(Records excerpted from a collection)
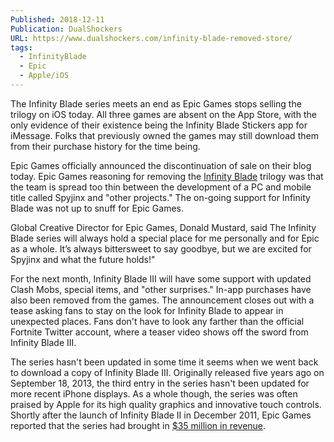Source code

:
 ```yaml
---
Published: 2018-12-11
Publication: DualShockers
URL: https://www.dualshockers.com/infinity-blade-removed-store/
tags:
  - InfinityBlade
  - Epic
  - Apple/iOS
---
```

The Infinity Blade series meets an end as Epic Games stops selling the trilogy on iOS today. All three games are absent on the App Store, with the only evidence of their existence being the Infinity Blade Stickers app for iMessage. Folks that previously owned the games may still download them from their purchase history for the time being.

Epic Games officially announced the discontinuation of sale on their blog today. Epic Games reasoning for removing the [Infinity Blade](https://www.dualshockers.com/review-infinity-blade/) trilogy was that the team is spread too thin between the development of a PC and mobile title called Spyjinx and "other projects." The on-going support for Infinity Blade was not up to snuff for Epic Games.

Global Creative Director for Epic Games, Donald Mustard, said The Infinity Blade series will always hold a special place for me personally and for Epic as a whole. It’s always bittersweet to say goodbye, but we are excited for Spyjinx and what the future holds!"

For the next month, Infinity Blade III will have some support with updated Clash Mobs, special items, and "other surprises." In-app purchases have also been removed from the games. The announcement closes out with a tease asking fans to stay on the look for Infinity Blade to appear in unexpected places. Fans don't have to look any farther than the official Fortnite Twitter account, where a teaser video shows off the sword from Infinity Blade III.

The series hasn't been updated in some time it seems when we went back to download a copy of Infinity Blade III. Originally released five years ago on September 18, 2013, the third entry in the series hasn't been updated for more recent iPhone displays. As a whole though, the series was often praised by Apple for its high quality graphics and innovative touch controls. Shortly after the launch of Infinity Blade II in December 2011, Epic Games reported that the series had brought in [$35 million in revenue](https://www.dualshockers.com/the-infinity-blade-franchise-has-made-epic-35-million/).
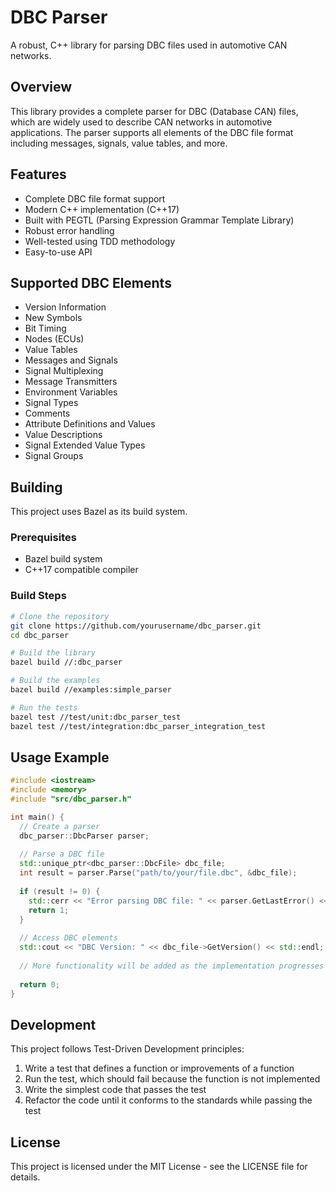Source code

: # DBC Parser

A robust, C++ library for parsing DBC files used in automotive CAN networks.

## Overview

This library provides a complete parser for DBC (Database CAN) files, which are widely used to describe CAN networks in automotive applications. The parser supports all elements of the DBC file format including messages, signals, value tables, and more.

## Features

- Complete DBC file format support
- Modern C++ implementation (C++17)
- Built with PEGTL (Parsing Expression Grammar Template Library)
- Robust error handling
- Well-tested using TDD methodology
- Easy-to-use API

## Supported DBC Elements

- Version Information
- New Symbols
- Bit Timing
- Nodes (ECUs)
- Value Tables
- Messages and Signals
- Signal Multiplexing
- Message Transmitters
- Environment Variables
- Signal Types
- Comments
- Attribute Definitions and Values
- Value Descriptions
- Signal Extended Value Types
- Signal Groups

## Building

This project uses Bazel as its build system.

### Prerequisites

- Bazel build system
- C++17 compatible compiler

### Build Steps

```bash
# Clone the repository
git clone https://github.com/yourusername/dbc_parser.git
cd dbc_parser

# Build the library
bazel build //:dbc_parser

# Build the examples
bazel build //examples:simple_parser

# Run the tests
bazel test //test/unit:dbc_parser_test
bazel test //test/integration:dbc_parser_integration_test
```

## Usage Example

```cpp
#include <iostream>
#include <memory>
#include "src/dbc_parser.h"

int main() {
  // Create a parser
  dbc_parser::DbcParser parser;
  
  // Parse a DBC file
  std::unique_ptr<dbc_parser::DbcFile> dbc_file;
  int result = parser.Parse("path/to/your/file.dbc", &dbc_file);
  
  if (result != 0) {
    std::cerr << "Error parsing DBC file: " << parser.GetLastError() << std::endl;
    return 1;
  }
  
  // Access DBC elements
  std::cout << "DBC Version: " << dbc_file->GetVersion() << std::endl;
  
  // More functionality will be added as the implementation progresses
  
  return 0;
}
```

## Development

This project follows Test-Driven Development principles:

1. Write a test that defines a function or improvements of a function
2. Run the test, which should fail because the function is not implemented
3. Write the simplest code that passes the test
4. Refactor the code until it conforms to the standards while passing the test

## License

This project is licensed under the MIT License - see the LICENSE file for details.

• _Task prompt_
What is needed is a word-for-word copy of the lines from the start of the data to the line with "# DBC Parser", inclusive, with no pictures in it.

• _Solution for this exercise_
Source code

:
 ```yaml
---
Published: 2018-12-11
Publication: DualShockers
URL: https://www.dualshockers.com/infinity-blade-removed-store/
tags:
  - InfinityBlade
  - Epic
  - Apple/iOS
---
```

The Infinity Blade series meets an end as Epic Games stops selling the trilogy on iOS today. All three games are absent on the App Store, with the only evidence of their existence being the Infinity Blade Stickers app for iMessage. Folks that previously owned the games may still download them from their purchase history for the time being.

Epic Games officially announced the discontinuation of sale on their blog today. Epic Games reasoning for removing the [Infinity Blade](https://www.dualshockers.com/review-infinity-blade/) trilogy was that the team is spread too thin between the development of a PC and mobile title called Spyjinx and "other projects." The on-going support for Infinity Blade was not up to snuff for Epic Games.

Global Creative Director for Epic Games, Donald Mustard, said The Infinity Blade series will always hold a special place for me personally and for Epic as a whole. It’s always bittersweet to say goodbye, but we are excited for Spyjinx and what the future holds!"

For the next month, Infinity Blade III will have some support with updated Clash Mobs, special items, and "other surprises." In-app purchases have also been removed from the games. The announcement closes out with a tease asking fans to stay on the look for Infinity Blade to appear in unexpected places. Fans don't have to look any farther than the official Fortnite Twitter account, where a teaser video shows off the sword from Infinity Blade III.

The series hasn't been updated in some time it seems when we went back to download a copy of Infinity Blade III. Originally released five years ago on September 18, 2013, the third entry in the series hasn't been updated for more recent iPhone displays. As a whole though, the series was often praised by Apple for its high quality graphics and innovative touch controls. Shortly after the launch of Infinity Blade II in December 2011, Epic Games reported that the series had brought in [$35 million in revenue](https://www.dualshockers.com/the-infinity-blade-franchise-has-made-epic-35-million/).
Source code

: # DBC Parser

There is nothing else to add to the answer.